Chain/Network: polygon-pos/mainnet

Expected behaviour

previously the chaindata folder was quite constant(around 60G) and there were no sync issues detected.

Image

Actual behaviour

Now the chaindata folder keeps growing(~300G and beyond) and we are seeing our nodes lagging behind the tip of the chain intermittently.

Image

As a temporary workaround, we clear the chaindata folder, which allows the node to sync smoothly for a while. However, once the chaindata grows again, the nodes begin to lag behind the chain tip.

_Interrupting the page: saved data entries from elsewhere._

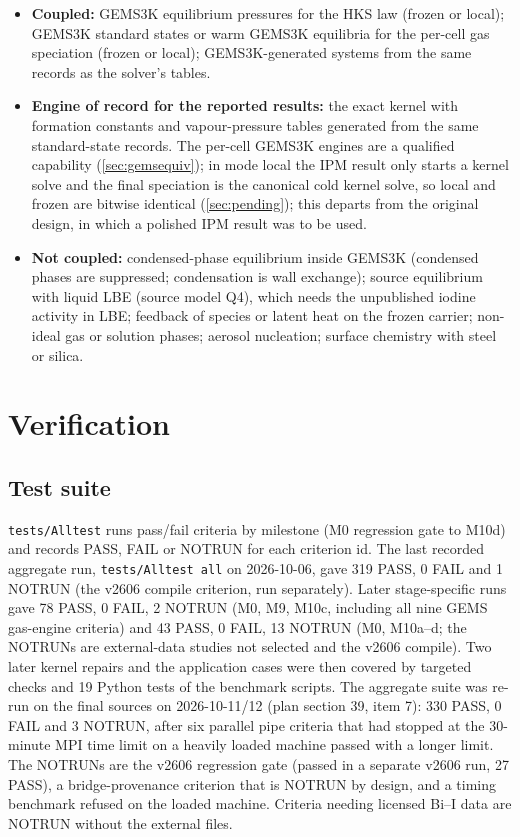 \documentclass[11pt,a4paper]{article}
\begin{document}
\begin{itemize}
\item \textbf{Coupled:} GEMS3K equilibrium pressures for the HKS law
  (frozen or local); GEMS3K standard states or warm GEMS3K equilibria
  for the per-cell gas speciation (frozen or local); GEMS3K-generated
  systems from the same records as the solver's tables.
\item \textbf{Engine of record for the reported results:} the exact
  kernel with formation constants and vapour-pressure tables generated
  from the same standard-state records. The per-cell GEMS3K engines are a
  qualified capability (\cref{sec:gemsequiv}); in mode local the IPM
  result only starts a kernel solve and the final speciation is the
  canonical cold kernel solve, so local and frozen are bitwise identical
  (\cref{sec:pending}); this departs from the original design, in which a
  polished IPM result was to be used.
\item \textbf{Not coupled:} condensed-phase equilibrium inside GEMS3K
  (condensed phases are suppressed; condensation is wall exchange);
  source equilibrium with liquid LBE (source model Q4), which needs the
  unpublished iodine activity in LBE; feedback of species or latent heat
  on the frozen carrier; non-ideal gas or solution phases; aerosol
  nucleation; surface chemistry with steel or silica.
\end{itemize}

\section{Verification}
\label{sec:verification}

\subsection{Test suite}

\texttt{tests/Alltest} runs pass/fail criteria by milestone (M0 regression
gate to M10d) and records PASS, FAIL or NOTRUN for each criterion id. The
last recorded aggregate run, \texttt{tests/Alltest all} on 2026-10-06,
gave 319 PASS, 0 FAIL and 1 NOTRUN (the v2606 compile criterion, run
separately). Later stage-specific runs gave 78 PASS, 0 FAIL, 2 NOTRUN
(M0, M9, M10c, including all nine GEMS gas-engine criteria) and 43 PASS,
0 FAIL, 13 NOTRUN (M0, M10a--d; the NOTRUNs are external-data studies not
selected and the v2606 compile). Two later kernel repairs and the
application cases were then covered by targeted checks and 19 Python
tests of the benchmark scripts. The aggregate suite was re-run on the
final sources on 2026-10-11/12 (plan section 39, item 7): 330 PASS,
0 FAIL and 3 NOTRUN, after six parallel pipe criteria that had stopped
at the 30-minute MPI time limit on a heavily loaded machine passed with
a longer limit. The NOTRUNs are the v2606 regression gate (passed in a
separate v2606 run, 27 PASS), a bridge-provenance criterion that is
NOTRUN by design, and a timing benchmark refused on the loaded machine.
Criteria needing licensed Bi--I data are NOTRUN without the external
files.
\end{document}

ashu1777 avatar Oct 24 '25 06:10 ashu1777

I will not open an own issue right now, because I think we experience the same problem:

erigon@erigon-0:~$ du -hs /data/*
0       /data/LOCK
52K     /data/bor
28K     /data/caplin
417G    /data/chaindata
32K     /data/downloader
41M     /data/heimdall
339M    /data/logs
16K     /data/lost+found
24K     /data/migrations
4.0K    /data/nodekey
48M     /data/nodes
4.0M    /data/polygon-bridge
5.1T    /data/snapshots
3.7G    /data/temp
1.1G    /data/txpool
erigon@erigon-0:~$

MrFreezeDZ avatar Oct 24 '25 13:10 MrFreezeDZ

The log lines that seem suspicious to me are these, because I think Erigon is taking too long to finish these "cycles":

{"alloc":"27.7GB", "lvl":"info", "msg":"[4/6 Execution][agg] computing trie", "progress":"565.05k/1.89M", "sys":"77.6GB", "t":"2025-10-24T13:52:18.167333347Z"}

@ashu1777 is this the case also on your Erigon instance or should I open an own issue?

MrFreezeDZ avatar Oct 24 '25 13:10 MrFreezeDZ

Same issue here also, our node hit 1TB limit which necessitated increasing --db.size.limit from its default of 1TB

angusscott avatar Oct 31 '25 11:10 angusscott

Can you give a try with version https://github.com/0xPolygon/erigon/releases/tag/v3.3.0? Thanks

marcello33 avatar Nov 20 '25 15:11 marcello33

Can you give a try with version https://github.com/0xPolygon/erigon/releases/tag/v3.3.1-beta2? Thanks

@marcello33 Would you recommend this for mainnet?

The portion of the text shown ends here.